[Congressional Record Volume 171, Number 7 (Tuesday, January 14, 2025)]
[House]
[Pages H123-H124]
From the Congressional Record Online through the Government Publishing Office [www.gpo.gov]
CALIFORNIA FIRES
The SPEAKER pro tempore. The Chair recognizes the gentlewoman from
Ohio (Ms. Kaptur) for 5 minutes.
Ms. KAPTUR. Mr. Speaker, we are all watching the ferocious Palisades,
Eaton, Altadena, and Hurst fires expand along California's beautiful
Coast. I can recall my many trips there. Surely we all love the
Tournament of Roses Parade and the magic of Hollywood.
Our hearts go out today and forever to come to the thousands of
displaced people, the brave, unrelenting fire and rescue crews, and the
public officials trying to bring order in the midst of chaos.
Let me share. Having practiced as a city and regional planner long
before my election to Congress, I was awestruck when I visited there at
the large number of homes built high on forested mountainsides with
many sizeable mansions at their very peaks.

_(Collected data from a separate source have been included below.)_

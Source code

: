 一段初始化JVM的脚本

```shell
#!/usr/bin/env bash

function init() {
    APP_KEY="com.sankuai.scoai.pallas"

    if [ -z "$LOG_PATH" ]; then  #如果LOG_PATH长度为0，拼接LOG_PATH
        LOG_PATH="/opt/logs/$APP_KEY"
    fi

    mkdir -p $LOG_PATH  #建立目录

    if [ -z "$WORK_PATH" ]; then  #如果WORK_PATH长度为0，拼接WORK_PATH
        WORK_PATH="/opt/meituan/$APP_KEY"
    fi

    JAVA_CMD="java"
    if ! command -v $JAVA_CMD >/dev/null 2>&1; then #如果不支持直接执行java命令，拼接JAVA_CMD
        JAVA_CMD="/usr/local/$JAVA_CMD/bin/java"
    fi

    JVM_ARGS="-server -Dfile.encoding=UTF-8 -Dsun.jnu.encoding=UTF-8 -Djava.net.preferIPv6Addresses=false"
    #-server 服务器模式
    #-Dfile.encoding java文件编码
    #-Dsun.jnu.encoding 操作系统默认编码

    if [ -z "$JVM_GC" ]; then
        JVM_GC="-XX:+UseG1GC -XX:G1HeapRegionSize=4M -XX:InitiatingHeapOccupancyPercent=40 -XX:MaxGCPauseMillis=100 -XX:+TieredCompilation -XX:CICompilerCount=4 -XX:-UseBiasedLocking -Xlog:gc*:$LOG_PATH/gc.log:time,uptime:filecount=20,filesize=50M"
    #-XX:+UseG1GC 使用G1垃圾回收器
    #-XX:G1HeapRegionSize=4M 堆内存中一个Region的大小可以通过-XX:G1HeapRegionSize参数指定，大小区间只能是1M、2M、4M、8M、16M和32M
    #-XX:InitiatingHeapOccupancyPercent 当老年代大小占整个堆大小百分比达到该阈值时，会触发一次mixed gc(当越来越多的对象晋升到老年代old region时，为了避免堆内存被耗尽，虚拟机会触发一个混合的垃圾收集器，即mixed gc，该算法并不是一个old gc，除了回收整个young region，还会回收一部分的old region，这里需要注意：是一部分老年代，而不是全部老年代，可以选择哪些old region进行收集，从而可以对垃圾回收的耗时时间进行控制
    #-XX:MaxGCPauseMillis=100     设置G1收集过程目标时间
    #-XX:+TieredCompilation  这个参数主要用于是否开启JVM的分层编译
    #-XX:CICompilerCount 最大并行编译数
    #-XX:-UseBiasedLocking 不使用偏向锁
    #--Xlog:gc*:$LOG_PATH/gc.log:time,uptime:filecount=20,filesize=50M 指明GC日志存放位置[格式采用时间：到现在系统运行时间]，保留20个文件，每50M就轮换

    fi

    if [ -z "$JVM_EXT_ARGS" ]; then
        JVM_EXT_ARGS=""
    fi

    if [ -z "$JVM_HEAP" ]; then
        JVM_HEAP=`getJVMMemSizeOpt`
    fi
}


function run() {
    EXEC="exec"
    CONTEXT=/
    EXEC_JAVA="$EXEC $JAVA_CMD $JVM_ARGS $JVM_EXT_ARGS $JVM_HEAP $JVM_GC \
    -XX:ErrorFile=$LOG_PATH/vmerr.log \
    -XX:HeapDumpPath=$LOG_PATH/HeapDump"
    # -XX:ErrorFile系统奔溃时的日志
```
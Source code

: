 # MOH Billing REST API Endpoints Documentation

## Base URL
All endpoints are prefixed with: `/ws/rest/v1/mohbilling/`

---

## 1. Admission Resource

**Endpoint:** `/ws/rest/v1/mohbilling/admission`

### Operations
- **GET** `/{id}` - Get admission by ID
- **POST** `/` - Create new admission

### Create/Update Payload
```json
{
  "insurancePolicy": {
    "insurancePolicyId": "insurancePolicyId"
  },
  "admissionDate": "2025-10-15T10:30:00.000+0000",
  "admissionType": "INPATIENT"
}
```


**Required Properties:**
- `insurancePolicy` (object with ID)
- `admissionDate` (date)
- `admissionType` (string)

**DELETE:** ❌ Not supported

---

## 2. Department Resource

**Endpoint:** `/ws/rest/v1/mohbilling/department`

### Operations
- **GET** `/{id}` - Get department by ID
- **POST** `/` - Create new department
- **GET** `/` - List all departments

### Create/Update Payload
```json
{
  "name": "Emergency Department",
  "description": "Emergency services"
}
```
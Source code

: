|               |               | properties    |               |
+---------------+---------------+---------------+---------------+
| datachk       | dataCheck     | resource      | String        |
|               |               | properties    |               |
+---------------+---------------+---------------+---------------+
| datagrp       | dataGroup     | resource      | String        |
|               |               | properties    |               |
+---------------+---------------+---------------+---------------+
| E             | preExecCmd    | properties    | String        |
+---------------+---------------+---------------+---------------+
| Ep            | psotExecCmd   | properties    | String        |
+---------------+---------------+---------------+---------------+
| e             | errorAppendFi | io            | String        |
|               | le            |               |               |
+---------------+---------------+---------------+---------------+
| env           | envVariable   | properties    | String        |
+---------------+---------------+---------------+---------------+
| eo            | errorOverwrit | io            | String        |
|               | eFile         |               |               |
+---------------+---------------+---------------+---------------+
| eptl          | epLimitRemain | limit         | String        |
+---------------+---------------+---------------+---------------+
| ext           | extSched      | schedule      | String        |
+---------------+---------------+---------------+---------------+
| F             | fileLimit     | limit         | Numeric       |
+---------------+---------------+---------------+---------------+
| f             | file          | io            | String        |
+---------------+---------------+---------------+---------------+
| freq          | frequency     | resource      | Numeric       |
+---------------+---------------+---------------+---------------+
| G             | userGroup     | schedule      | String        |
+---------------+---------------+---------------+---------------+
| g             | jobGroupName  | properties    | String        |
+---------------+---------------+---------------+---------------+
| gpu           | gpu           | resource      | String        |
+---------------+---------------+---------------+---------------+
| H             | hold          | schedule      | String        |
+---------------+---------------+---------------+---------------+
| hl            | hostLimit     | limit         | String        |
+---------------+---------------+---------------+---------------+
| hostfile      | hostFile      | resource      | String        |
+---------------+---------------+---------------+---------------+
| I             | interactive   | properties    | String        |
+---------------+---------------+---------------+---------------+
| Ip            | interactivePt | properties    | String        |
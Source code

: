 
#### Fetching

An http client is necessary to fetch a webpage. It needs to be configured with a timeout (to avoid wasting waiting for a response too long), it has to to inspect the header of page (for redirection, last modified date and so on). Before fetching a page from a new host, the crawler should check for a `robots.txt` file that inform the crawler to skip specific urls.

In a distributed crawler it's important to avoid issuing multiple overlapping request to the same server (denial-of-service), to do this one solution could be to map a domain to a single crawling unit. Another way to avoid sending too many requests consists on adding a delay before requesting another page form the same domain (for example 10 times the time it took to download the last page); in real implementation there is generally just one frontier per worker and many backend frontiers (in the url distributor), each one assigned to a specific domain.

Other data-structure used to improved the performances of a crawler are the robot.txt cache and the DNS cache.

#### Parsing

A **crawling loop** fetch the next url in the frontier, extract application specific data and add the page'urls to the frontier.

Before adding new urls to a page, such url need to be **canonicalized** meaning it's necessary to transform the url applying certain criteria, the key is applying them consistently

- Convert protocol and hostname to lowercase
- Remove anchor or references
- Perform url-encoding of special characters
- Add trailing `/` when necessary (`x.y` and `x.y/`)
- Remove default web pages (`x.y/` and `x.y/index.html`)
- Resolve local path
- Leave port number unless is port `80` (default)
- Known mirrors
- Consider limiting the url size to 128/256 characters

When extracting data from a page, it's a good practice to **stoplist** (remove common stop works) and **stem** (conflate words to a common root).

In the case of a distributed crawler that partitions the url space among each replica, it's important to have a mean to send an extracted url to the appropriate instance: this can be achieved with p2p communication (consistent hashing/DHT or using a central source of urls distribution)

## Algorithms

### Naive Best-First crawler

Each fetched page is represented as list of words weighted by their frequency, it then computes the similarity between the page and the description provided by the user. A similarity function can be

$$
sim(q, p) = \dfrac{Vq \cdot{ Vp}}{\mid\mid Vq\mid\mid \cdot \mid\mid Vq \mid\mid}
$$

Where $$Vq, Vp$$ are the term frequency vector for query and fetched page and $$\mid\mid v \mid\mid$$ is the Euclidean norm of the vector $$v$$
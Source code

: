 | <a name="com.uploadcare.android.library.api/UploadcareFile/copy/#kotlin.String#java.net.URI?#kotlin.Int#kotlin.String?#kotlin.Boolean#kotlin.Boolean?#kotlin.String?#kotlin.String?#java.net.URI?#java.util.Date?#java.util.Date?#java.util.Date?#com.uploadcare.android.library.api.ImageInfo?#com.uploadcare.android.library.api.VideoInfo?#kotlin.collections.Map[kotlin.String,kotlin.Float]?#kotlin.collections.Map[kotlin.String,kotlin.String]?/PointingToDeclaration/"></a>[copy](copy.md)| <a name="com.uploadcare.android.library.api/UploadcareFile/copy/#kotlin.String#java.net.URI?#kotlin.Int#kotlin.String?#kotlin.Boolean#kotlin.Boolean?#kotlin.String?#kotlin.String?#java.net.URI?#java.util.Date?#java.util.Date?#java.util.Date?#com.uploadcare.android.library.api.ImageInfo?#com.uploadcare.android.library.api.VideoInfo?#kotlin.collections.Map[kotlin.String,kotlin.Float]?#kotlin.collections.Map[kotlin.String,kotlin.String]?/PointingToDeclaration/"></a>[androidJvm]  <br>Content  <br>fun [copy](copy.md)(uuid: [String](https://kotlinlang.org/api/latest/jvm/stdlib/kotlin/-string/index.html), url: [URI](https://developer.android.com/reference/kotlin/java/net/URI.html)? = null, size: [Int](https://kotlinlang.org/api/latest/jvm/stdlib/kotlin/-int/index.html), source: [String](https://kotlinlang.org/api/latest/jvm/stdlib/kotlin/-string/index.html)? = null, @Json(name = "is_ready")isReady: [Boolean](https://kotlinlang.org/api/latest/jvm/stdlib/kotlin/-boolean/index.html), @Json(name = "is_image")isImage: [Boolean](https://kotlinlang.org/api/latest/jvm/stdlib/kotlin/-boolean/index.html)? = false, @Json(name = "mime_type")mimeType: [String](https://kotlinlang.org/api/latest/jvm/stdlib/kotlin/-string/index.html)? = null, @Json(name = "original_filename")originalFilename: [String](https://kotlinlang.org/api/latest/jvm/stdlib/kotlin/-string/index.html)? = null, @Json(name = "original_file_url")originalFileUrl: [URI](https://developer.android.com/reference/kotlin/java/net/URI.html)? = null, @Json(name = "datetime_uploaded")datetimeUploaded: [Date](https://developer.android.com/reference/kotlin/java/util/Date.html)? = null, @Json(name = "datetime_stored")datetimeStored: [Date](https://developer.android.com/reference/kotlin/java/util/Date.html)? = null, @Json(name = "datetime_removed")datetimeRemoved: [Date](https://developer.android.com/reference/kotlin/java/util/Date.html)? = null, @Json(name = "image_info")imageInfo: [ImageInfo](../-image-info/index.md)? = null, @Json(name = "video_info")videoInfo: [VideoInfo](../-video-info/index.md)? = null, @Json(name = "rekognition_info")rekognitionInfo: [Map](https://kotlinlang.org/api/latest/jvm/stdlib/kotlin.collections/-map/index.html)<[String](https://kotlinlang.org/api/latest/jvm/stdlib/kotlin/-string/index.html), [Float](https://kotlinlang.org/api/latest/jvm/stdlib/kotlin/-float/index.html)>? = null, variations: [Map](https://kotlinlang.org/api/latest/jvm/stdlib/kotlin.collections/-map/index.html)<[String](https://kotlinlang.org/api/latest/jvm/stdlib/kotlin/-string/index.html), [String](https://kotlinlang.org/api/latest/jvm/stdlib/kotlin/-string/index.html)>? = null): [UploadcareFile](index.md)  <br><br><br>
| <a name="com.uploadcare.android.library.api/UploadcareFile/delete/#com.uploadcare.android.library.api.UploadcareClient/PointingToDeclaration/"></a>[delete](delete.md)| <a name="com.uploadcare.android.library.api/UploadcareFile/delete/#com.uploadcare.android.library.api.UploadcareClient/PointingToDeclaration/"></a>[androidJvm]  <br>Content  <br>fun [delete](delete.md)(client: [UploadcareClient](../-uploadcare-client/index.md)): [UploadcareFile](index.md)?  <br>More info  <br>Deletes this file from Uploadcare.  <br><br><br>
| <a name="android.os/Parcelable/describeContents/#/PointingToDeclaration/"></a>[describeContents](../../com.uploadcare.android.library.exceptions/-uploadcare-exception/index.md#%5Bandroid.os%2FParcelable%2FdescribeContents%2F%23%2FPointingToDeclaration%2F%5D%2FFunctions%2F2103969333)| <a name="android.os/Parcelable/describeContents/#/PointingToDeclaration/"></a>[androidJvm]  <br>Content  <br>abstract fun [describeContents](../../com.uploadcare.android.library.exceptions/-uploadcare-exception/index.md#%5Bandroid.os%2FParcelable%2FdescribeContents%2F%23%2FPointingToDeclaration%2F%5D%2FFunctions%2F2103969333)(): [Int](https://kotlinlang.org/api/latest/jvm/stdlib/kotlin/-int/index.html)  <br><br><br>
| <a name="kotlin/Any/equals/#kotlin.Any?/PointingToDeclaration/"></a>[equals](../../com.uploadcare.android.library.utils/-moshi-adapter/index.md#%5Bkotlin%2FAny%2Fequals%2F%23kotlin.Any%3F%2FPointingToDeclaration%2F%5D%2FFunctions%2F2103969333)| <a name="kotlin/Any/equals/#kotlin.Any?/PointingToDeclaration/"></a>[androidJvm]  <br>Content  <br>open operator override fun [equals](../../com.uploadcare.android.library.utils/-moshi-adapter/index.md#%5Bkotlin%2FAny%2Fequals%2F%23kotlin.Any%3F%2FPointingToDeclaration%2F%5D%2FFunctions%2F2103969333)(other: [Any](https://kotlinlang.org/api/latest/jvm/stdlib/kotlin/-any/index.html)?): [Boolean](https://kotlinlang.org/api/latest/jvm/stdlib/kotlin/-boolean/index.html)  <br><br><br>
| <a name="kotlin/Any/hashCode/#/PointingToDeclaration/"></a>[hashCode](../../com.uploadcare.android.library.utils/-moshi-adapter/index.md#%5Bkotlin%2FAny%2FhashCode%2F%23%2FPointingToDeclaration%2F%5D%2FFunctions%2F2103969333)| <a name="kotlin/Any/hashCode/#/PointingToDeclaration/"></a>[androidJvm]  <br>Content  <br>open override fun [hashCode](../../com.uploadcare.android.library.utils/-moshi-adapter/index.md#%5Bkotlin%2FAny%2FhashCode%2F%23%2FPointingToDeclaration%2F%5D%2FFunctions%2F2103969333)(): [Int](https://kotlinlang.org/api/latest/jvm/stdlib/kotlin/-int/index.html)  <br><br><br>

In fact, most recently, as ranking Democrat on the House
Appropriations Energy and Water Development and Related Agencies
Subcommittee, I was flown on an extensive tour over Los Angeles by a
U.S. Army Corps helicopter to evaluate freshwater challenges in that
drought-prone region.
As the granddaughter of a forester, experience led me to question how
such densely developed communities with housing perched on forested
ascending hillsides could be evacuated in the event of emergency. My
stomach became queasy at the thought, and my premonition is now being
affirmed.
Last fall, I called for Congress to return to Washington to fully
fund FEMA and the Small Business Administration to assist with disaster
relief efforts. It took until late December to approve $28 billion in
funding, well below the $40 billion the Biden administration requested,
and now this horror has launched.
Statistics show in Canada and the United States, whether it is along
our Pacific Coast, in Vancouver, or Quebec, historic precious forests
are burning to the ground during this era of prolonged drought.
One estimate indicates the recent annual tree loss just in Canada
equates to their forests' lost capacity to absorb the annual carbon
dioxide from all jet aviation fuel spewed into the atmosphere across
our globe. This chart attests to that.
Just a few years ago due to major forest fires in Quebec, our
southern Great Lakes region in my home State of Ohio was covered with
an eerie, hazy, atmospheric soot blowing south across the border with
Canada. What an out-of-body occurrence never before encountered where
we live. My own rhododendron plants were smothered by it.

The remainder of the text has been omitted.